The unit of study will provide students with the necessary theoretical knowledge to improve how they assess and manage endometriosis and pelvic pain in the clinical setting, including exploring endometriosis pathophysiology, pain physiology, and contemporary, evidence-based treatment and management within various clinical settings. A holistic, individual, person-centred approach is core to the unit.

The Endometriosis Australia Nurses Scholarship is a part of Endometriosis Australia’s ongoing campaign, Endo Academy, which is an initiative of Endometriosis Australia to provide further education and training for the endometriosis health and research sector. 

Candidates meeting the following criteria are strongly encouraged to apply: 

  • living in regional, rural, or remote areas,  
  • have diverse backgrounds (First Nations and CALD),  
  • academic background and interest in women’s health. 

Applications will be accepted from 1 September 2024.  

Successful applicants will be announced on 1 December 2024, and the first intake will begin in January 2025.  

Chair of Endometriosis Australia, Monica Forlano, said the scholarships would help address the inequities in healthcare access, especially in rural and remote communities, including reducing the alarming delay from the onset of the first symptoms and diagnosis, which is typically six years. 

“We know many Australians are living with the symptoms of endometriosis undiagnosed for years, especially in rural and remote areas.
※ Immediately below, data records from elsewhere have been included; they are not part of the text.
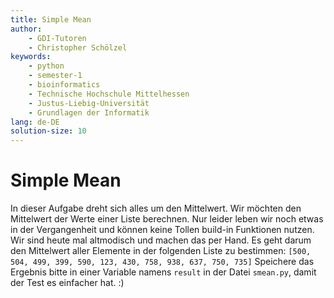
 ```yaml
---
title: Simple Mean
author:
    - GDI-Tutoren
    - Christopher Schölzel
keywords:
    - python
    - semester-1
    - bioinformatics
    - Technische Hochschule Mittelhessen
    - Justus-Liebig-Universität
    - Grundlagen der Informatik
lang: de-DE
solution-size: 10
---
```


# Simple Mean

In dieser Aufgabe dreht sich alles um den Mittelwert. Wir möchten den Mittelwert der Werte einer Liste berechnen.
Nur leider leben wir noch etwas in der Vergangenheit und können keine Tollen build-in Funktionen nutzen.
Wir sind heute mal altmodisch und machen das per Hand.
Es geht darum den Mittelwert aller Elemente in der folgenden Liste zu bestimmen: `[500, 504, 499, 399, 590, 123, 430, 758, 938, 637, 750, 735]`
Speichere das Ergebnis bitte in einer Variable namens `result` in der Datei `smean.py`, damit der Test es einfacher hat. :)
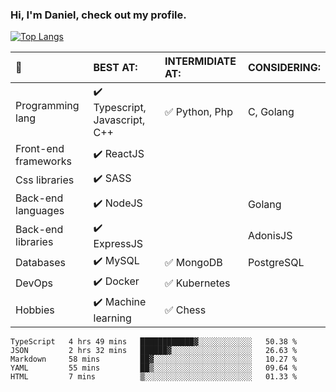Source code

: ### Hi, I'm Daniel, check out my profile.
[![Top Langs](https://github-readme-stats.vercel.app/api/top-langs/?username=DanielRomeo&layout=compact)](https://github.com/anuraghazra/github-readme-stats)


:large_blue_circle: | BEST AT: | INTERMIDIATE AT: | CONSIDERING:
:------------ | :-------------| :-------------| :-------------
Programming lang | :heavy_check_mark: Typescript, Javascript, C++ | :white_check_mark: Python, Php | C, Golang
Front-end frameworks| :heavy_check_mark: ReactJS |  |
Css libraries | :heavy_check_mark:  SASS | |
Back-end languages| :heavy_check_mark: NodeJS | | Golang
Back-end libraries |:heavy_check_mark: ExpressJS| | AdonisJS
Databases | :heavy_check_mark: MySQL |  :white_check_mark: MongoDB | PostgreSQL
DevOps | :heavy_check_mark: Docker | :white_check_mark: Kubernetes
Hobbies | :heavy_check_mark: Machine learning | :white_check_mark: Chess

<!--START_SECTION:waka-->
```text
TypeScript   4 hrs 49 mins   ████████████▓░░░░░░░░░░░░   50.38 % 
JSON         2 hrs 32 mins   ██████▓░░░░░░░░░░░░░░░░░░   26.63 % 
Markdown     58 mins         ██▓░░░░░░░░░░░░░░░░░░░░░░   10.27 % 
YAML         55 mins         ██▒░░░░░░░░░░░░░░░░░░░░░░   09.64 % 
HTML         7 mins          ▒░░░░░░░░░░░░░░░░░░░░░░░░   01.33 % 
```
<!--END_SECTION:waka-->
Having access to an endo nurse can have an enormous impact on patients’ experience – from diagnosis to treatment,” she said.
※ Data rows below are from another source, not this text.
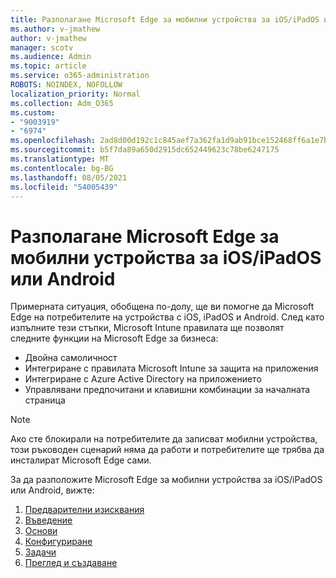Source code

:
 ```yaml
---
title: Разполагане Microsoft Edge за мобилни устройства за iOS/iPadOS или Android
ms.author: v-jmathew
author: v-jmathew
manager: scotv
ms.audience: Admin
ms.topic: article
ms.service: o365-administration
ROBOTS: NOINDEX, NOFOLLOW
localization_priority: Normal
ms.collection: Adm_O365
ms.custom:
- "9003919"
- "6974"
ms.openlocfilehash: 2ad8d00d192c1c845aef7a362fa1d9ab91bce152468ff6a1e7bf6ad9250eb5c1
ms.sourcegitcommit: b5f7da89a650d2915dc652449623c78be6247175
ms.translationtype: MT
ms.contentlocale: bg-BG
ms.lasthandoff: 08/05/2021
ms.locfileid: "54005439"
---
```

# <a name="deploy-microsoft-edge-for-mobile-for-iosipados-or-android"></a>Разполагане Microsoft Edge за мобилни устройства за iOS/iPadOS или Android

Примерната ситуация, обобщена по-долу, ще ви помогне да Microsoft Edge на потребителите на устройства с iOS, iPadOS и Android. След като изпълните тези стъпки, Microsoft Intune правилата ще позволят следните функции на Microsoft Edge за бизнеса:

- Двойна самоличност
- Интегриране с правилата Microsoft Intune за защита на приложения
- Интегриране с Azure Active Directory на приложението
- Управлявани предпочитани и клавишни комбинации за началната страница

> [!NOTE]
> Ако сте блокирали на потребителите да записват мобилни устройства, този ръководен сценарий няма да работи и потребителите ще трябва да инсталират Microsoft Edge сами.

За да разположите Microsoft Edge за мобилни устройства за iOS/iPadOS или Android, вижте:

1. [Предварителни изисквания](https://go.microsoft.com/fwlink/?linkid=2133027)
2. [Въведение](https://go.microsoft.com/fwlink/?linkid=2133520)
3. [Основи](https://go.microsoft.com/fwlink/?linkid=2133421)
4. [Конфигуриране](https://go.microsoft.com/fwlink/?linkid=2133521)
5. [Задачи](https://go.microsoft.com/fwlink/?linkid=2132869)
6. [Преглед и създаване](https://go.microsoft.com/fwlink/?linkid=2133522)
Woolgoologa nurse Lucy Downey recently completed her graduate certificate in community and primary health care, specialising in endometriosis and chronic pain, at ACN. She is now using her knowledge to raise awareness of endometriosis among other nurses and to help educate and connect with those living in her rural community who are affected by endometriosis.

“Nurses are advocates for patients, and we have much more time to spend with them than doctors or other healthcare professionals,” she said.

“If we are upskilled in conditions like endometriosis, it means we have the potential ability to recognise the signs and symptoms faster, even through seemingly unrelated conversations with patients, ultimately improving the quality of care patients receive.”

“The fact that this new scholarship is focused on upskilling nurses in regional and rural areas is important to improving care for those who could have potentially gone undiagnosed or experienced a significant delay in diagnosis.”

Learn more about Endometriosis Australia and the scholarship program here

2 Responses

  1. I currently work as a community nurse in Sydney. I am interested in continence and women’s health. I would like to learn more about this educational opportunity.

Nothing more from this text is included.